Monday, September 21, 2009

First Solid Evidence for a Rocky Exoplanet

On September 16, the European Southern Observatory (ESO) announced they had the first solid evidence of a rocky exoplanet. I can hear your queries. Firstly, you ask, what is an exoplanet. And secondly, I hear, why would it be rocky?

First, an exoplanet, also called an extrasolar planet, is a planet located beyond our Solar System, orbiting a star other than our Sun. As of September 17, 2009, there were 374 exoplanets listed in the Extrasolar Planets Encyclopaedia ( Yes, there are now so many of them that they have their own encyclopaedia. How do astronomers find exoplanets? They mostly use indirect methods, seeing how orbiting planets affect--wobble--the movement their parent stars. This process of detection is called radial velocity observation. The process is complex and requires lots of measurements before astronomers are satisfied with the findings and actually announce the existence of an exoplanet. Most of the exoplanets announced to date are massive gas giant planets thought to resemble our Jupiter, but the size of the planets discovered to this point is biased because of the limitations of our technology in the detection process--the planets usually have to be relatively big in order to induce a noticeable wobble in their parent stars. Projections based on the recent detections of much smaller worlds suggest that lightweight, terrestrial-type planets, or “rocky” planets as they are sometimes described, will eventually be found to outnumber extrasolar gas giants. These rocky planets would be similar in composition to our Mercury, Venus, Earth, and Mars. And this takes care of question number two.
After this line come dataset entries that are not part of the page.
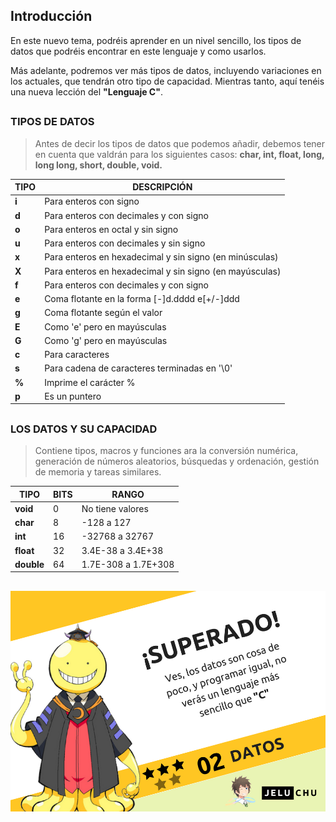 ## Introducción
En este nuevo tema, podréis aprender en un nivel sencillo, los tipos de datos que podréis encontrar en este lenguaje y como usarlos.

Más adelante, podremos ver más tipos de datos, incluyendo variaciones en los actuales, que tendrán otro tipo de capacidad. Mientras tanto, aquí tenéis una nueva lección del **"Lenguaje C"**.
##
### TIPOS DE DATOS
>Antes de decir los tipos de datos que podemos añadir, debemos tener en cuenta que valdrán para los siguientes casos: **char, int, float, long, long long, short, double, void.**

|       TIPO         |               DESCRIPCIÓN              |
|----------------|------------------------------------------------------------|
|**i**| Para enteros con signo
|**d**| Para enteros con decimales y con signo
|**o**|Para enteros en octal y sin signo          
|**u**|Para enteros con decimales y sin signo |fopen|formato|
|**x**|Para enteros en hexadecimal y sin signo (en minúsculas)    
|**X** |Para enteros en hexadecimal y sin signo (en mayúsculas)
|**f** |Para enteros con decimales y con signo
|**e** |Coma flotante en la forma [-]d.dddd e[+/-]ddd
|**g**|Coma flotante según el valor
|**E**|Como 'e' pero en mayúsculas                      
|**G**|Como 'g' pero en mayúsculas  
|**c**|Para caracteres    
|**s**|Para cadena de caracteres terminadas en '\0'    
|**%**|Imprime el carácter %    
|**p**|Es un puntero         
 ##
 ### LOS DATOS Y SU CAPACIDAD
>Contiene tipos, macros y funciones ara la conversión numérica, generación de números aleatorios, búsquedas y ordenación, gestión de memoria y tareas similares.

|       TIPO         |               BITS      |         RANGO                           |
|----------------|-------------------------------|-----------------------------|
|**void**| 0 |No tiene valores
|**char**| 8 |-128 a 127
|**int**|16  |-32768 a 32767        
|**float**|32 |3.4E-38 a 3.4E+38
|**double**|64 |1.7E-308 a 1.7E+308         

##

  ![Icono GDM](./fotos/supertres.png)
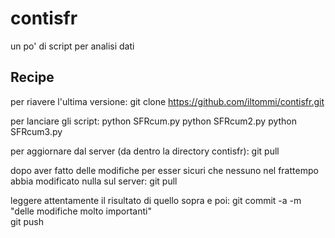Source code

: contisfr
========

un po' di script per analisi dati

Recipe
---------

per riavere l'ultima versione:
    git clone https://github.com/iltommi/contisfr.git


per lanciare gli script:
    python SFRcum.py
    python SFRcum2.py
    python SFRcum3.py
    
per aggiornare dal server (da dentro la directory contisfr):
    git pull

dopo aver fatto delle modifiche per esser sicuri che nessuno nel frattempo abbia modificato nulla sul server:
    git pull

leggere attentamente il risultato di quello sopra e poi:
    git commit -a -m "delle modifiche molto importanti"    
    git push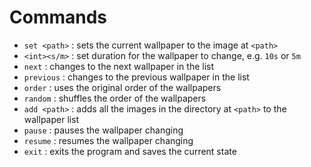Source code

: # Commands
- `set <path>` : sets the current wallpaper to the image at `<path>`
- `<int><s/m>` : set duration for the wallpaper to change, e.g. `10s` or `5m`
- `next` : changes to the next wallpaper in the list
- `previous` : changes to the previous wallpaper in the list
- `order` : uses the original order of the wallpapers
- `random` : shuffles the order of the wallpapers
- `add <path>` : adds all the images in the directory at `<path>` to the wallpaper list
- `pause` : pauses the wallpaper changing
- `resume` : resumes the wallpaper changing
- `exit` : exits the program and saves the current state

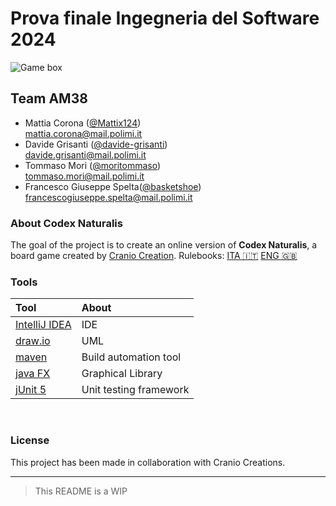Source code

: # Prova finale Ingegneria del Software 2024

![Game box](https://www.craniocreations.it/storage/media/products/19/41/Codex_scatola+ombra.png)

## Team AM38

- Mattia Corona ([@Mattix124](https://github.com/Mattix124))<br> mattia.corona@mail.polimi.it
- Davide Grisanti ([@davide-grisanti](https://github.com/davide-grisanti))<br> davide.grisanti@mail.polimi.it
- Tommaso Mori ([@moritommaso](https://github.com/moritommaso))<br> tommaso.mori@mail.polimi.it
- Francesco Giuseppe Spelta([@basketshoe](https://github.com/basketshoe))<br> francescogiuseppe.spelta@mail.polimi.it

### About Codex Naturalis

The goal of the project is to create an online version of **Codex Naturalis**, a board game created by [Cranio Creation](https://www.craniocreations.it/).
Rulebooks: [ITA 🇮🇹](https://www.craniocreations.it/storage/media/product_downloads/126/1516/CODEX_ITA_Rules_compressed.pdf) [ENG 🇬🇧]()

### Tools

| Tool												| About						|
|:--------------------------------------------------|:--------------------------|
| [IntelliJ IDEA](https://www.jetbrains.com/idea/)	| IDE						|
| [draw.io](https://draw.io)						| UML						|
| [maven](https://maven.apache.org/)				| Build automation tool 	|
| [java FX](https://openjfx.io/)					| Graphical Library			|
| [jUnit 5](https://junit.org/junit5/)				| Unit testing framework	|
<br>

### License

This project has been made in collaboration with Cranio Creations.

---

> This README is a WIP
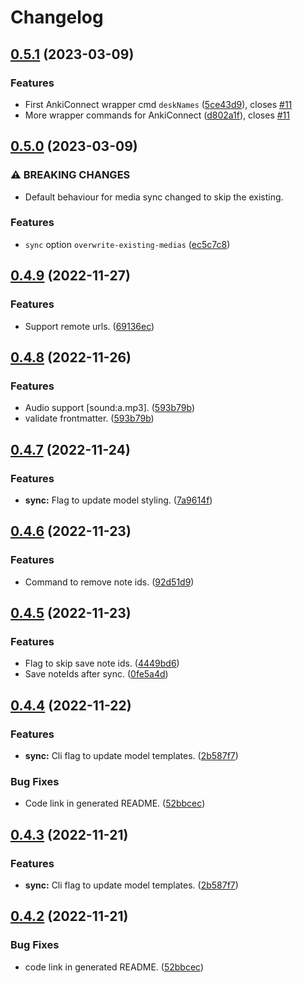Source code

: # Changelog

## [0.5.1](https://github.com/timgreen/Anki.md/compare/cli/v0.5.0...cli/v0.5.1) (2023-03-09)

### Features

- First AnkiConnect wrapper cmd `deskNames` ([5ce43d9](https://github.com/timgreen/Anki.md/commit/5ce43d92085af8c108cd66ba77ff6e86df5b3c55)), closes [#11](https://github.com/timgreen/Anki.md/issues/11)
- More wrapper commands for AnkiConnect ([d802a1f](https://github.com/timgreen/Anki.md/commit/d802a1fc5e4d98697cb5b67344b562710790b539)), closes [#11](https://github.com/timgreen/Anki.md/issues/11)

## [0.5.0](https://github.com/timgreen/Anki.md/compare/cli/v0.4.9...cli/v0.5.0) (2023-03-09)

### ⚠ BREAKING CHANGES

- Default behaviour for media sync changed to skip the existing.

### Features

- `sync` option `overwrite-existing-medias` ([ec5c7c8](https://github.com/timgreen/Anki.md/commit/ec5c7c8d0b698f461082c2abf1c417649e6d301f))

## [0.4.9](https://github.com/timgreen/Anki.md/compare/cli/v0.4.8...cli/v0.4.9) (2022-11-27)

### Features

- Support remote urls. ([69136ec](https://github.com/timgreen/Anki.md/commit/69136ecbe648631a46e30d7f28785907619d36b1))

## [0.4.8](https://github.com/timgreen/Anki.md/compare/cli/v0.4.7...cli/v0.4.8) (2022-11-26)

### Features

- Audio support [sound:a.mp3]. ([593b79b](https://github.com/timgreen/Anki.md/commit/593b79bb58aaf1ae8b89442aca23442812606aeb))
- validate frontmatter. ([593b79b](https://github.com/timgreen/Anki.md/commit/593b79bb58aaf1ae8b89442aca23442812606aeb))

## [0.4.7](https://github.com/timgreen/Anki.md/compare/cli/v0.4.6...cli/v0.4.7) (2022-11-24)

### Features

- **sync:** Flag to update model styling. ([7a9614f](https://github.com/timgreen/Anki.md/commit/7a9614f255035b4f137a49b46f7c3a57cbe618eb))

## [0.4.6](https://github.com/timgreen/Anki.md/compare/cli/v0.4.5...cli/v0.4.6) (2022-11-23)

### Features

- Command to remove note ids. ([92d51d9](https://github.com/timgreen/Anki.md/commit/92d51d9b92624460e3dd7ac5ec0c99ca2b49aa30))

## [0.4.5](https://github.com/timgreen/Anki.md/compare/cli/v0.4.4...cli/v0.4.5) (2022-11-23)

### Features

- Flag to skip save note ids. ([4449bd6](https://github.com/timgreen/Anki.md/commit/4449bd6b8172ee36676a98958eb32425bb7ee26d))
- Save noteIds after sync. ([0fe5a4d](https://github.com/timgreen/Anki.md/commit/0fe5a4d84c2e0169d58c0cecae1be36a316c4812))

## [0.4.4](https://github.com/timgreen/Anki.md/compare/cli-v0.4.3...cli/v0.4.4) (2022-11-22)

### Features

- **sync:** Cli flag to update model templates. ([2b587f7](https://github.com/timgreen/Anki.md/commit/2b587f71e180f79648d7128b53f5a2ddd4f67968))

### Bug Fixes

- Code link in generated README. ([52bbcec](https://github.com/timgreen/Anki.md/commit/52bbcecb9c6e3464bd8ed1bc93f69b5c069fab23))

## [0.4.3](https://github.com/timgreen/Anki.md/compare/@anki.md/cli-v0.4.2...@anki.md/cli@0.4.3) (2022-11-21)

### Features

- **sync:** Cli flag to update model templates. ([2b587f7](https://github.com/timgreen/Anki.md/commit/2b587f71e180f79648d7128b53f5a2ddd4f67968))

## [0.4.2](https://github.com/timgreen/Anki.md/compare/@anki.md/cli-v0.4.1...@anki.md/cli-v0.4.2) (2022-11-21)

### Bug Fixes

- code link in generated README. ([52bbcec](https://github.com/timgreen/Anki.md/commit/52bbcecb9c6e3464bd8ed1bc93f69b5c069fab23))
The September 16 announcement by the ESO is in reference to CoRoT-7b, a planet orbiting the orange dwarf star CoRoT-7 (previously cataloged as TYC 4799-1733-1). The star CoRoT-7 is located in the direction of the constellation Monoceros (the Unicorn), five hundred light-years away. The star is slightly smaller and cooler than our Sun, and is also thought to be younger, with an age of about 1.5 billion years. The existence of exoplanet CoRoT-7b was first announced February 9 after about a year of observations and measurements. What makes CoRoT-7b so remarkable is that it was detected by direct observation, when it passed in front of its parent star and caused a noticeable dimming of the star's light. The difference in brightness, combined with a size estimate for the parent star, allowed astronomers to calculate the planet's size. It turns out that CoRoT-7b is the smallest and fastest-orbiting exoplanet discovered so far, with a blistering orbital period of 20.4 hours. That velocity--more than 750,000 kilometers per hour--puts the planet only 2.5 million kilometers away from its parent star, or 23 times closer than Mercury is to the Sun.
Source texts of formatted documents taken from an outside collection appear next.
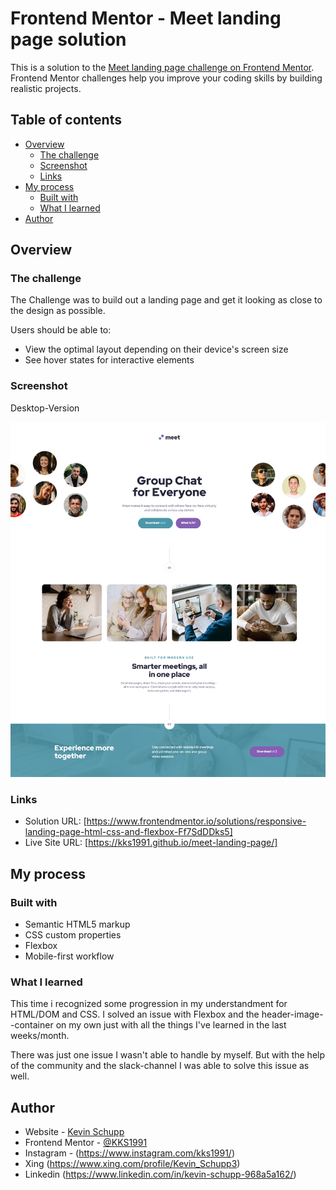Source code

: # Frontend Mentor - Meet landing page solution

This is a solution to the [Meet landing page challenge on Frontend Mentor](https://www.frontendmentor.io/challenges/meet-landing-page-rbTDS6OUR). Frontend Mentor challenges help you improve your coding skills by building realistic projects.

## Table of contents

- [Overview](#overview)
  - [The challenge](#the-challenge)
  - [Screenshot](#screenshot)
  - [Links](#links)
- [My process](#my-process)
  - [Built with](#built-with)
  - [What I learned](#what-i-learned)
- [Author](#author)

## Overview

### The challenge

The Challenge was to build out a landing page and get it looking as close to the design as possible.

Users should be able to:

- View the optimal layout depending on their device's screen size
- See hover states for interactive elements

### Screenshot

Desktop-Version

![Desktop-Version](/assets/ss_desktop.png)

### Links

- Solution URL: [https://www.frontendmentor.io/solutions/responsive-landing-page-html-css-and-flexbox-Ff7SdDDks5]
- Live Site URL: [https://kks1991.github.io/meet-landing-page/]

## My process

### Built with

- Semantic HTML5 markup
- CSS custom properties
- Flexbox
- Mobile-first workflow

### What I learned

This time i recognized some progression in my understandment for HTML/DOM and CSS. I solved an issue with Flexbox and the header-image--container on my own just with all the things I've learned in the last weeks/month.

There was just one issue I wasn't able to handle by myself. But with the help of the community and the slack-channel I was able to solve this issue as well.

## Author

- Website - [Kevin Schupp](https://www.kevinschupp.de/)
- Frontend Mentor - [@KKS1991](https://www.frontendmentor.io/profile/KKS1991)
- Instagram - (https://www.instagram.com/kks1991/)
- Xing (https://www.xing.com/profile/Kevin_Schupp3)
- Linkedin (https://www.linkedin.com/in/kevin-schupp-968a5a162/)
The latest observations were made using the High Accuracy Radial velocity Planet Searcher (HARPS) instrument attached to the ESO 3.6-m telescope at La Silla Observatory in Chile. The HARPS measurements were the longest made on a start to date. They reveal the planet's mass to be five times that of Earth's. Combined with CoRoT-7b's known radius, which is less than twice that of Earth, this tells astronomers that the exoplanet's density is very similar to the Earth's, suggesting a solid, rocky world. Because of the relative size and mass of planets such as this, they are described as “super-Earths.” And what’s more, the extensive observation also found another wobble that indicates the presence of another super-Earth in this alien solar system.

About a dozen super-Earths have been detected, though in the case of CoRoT-7b, this is the first time that the density has been measured for such a small exoplanet. We owe this to the fact that, from our perspective, CoRoT-7b transits--passes in front of--its parent star on every orbit.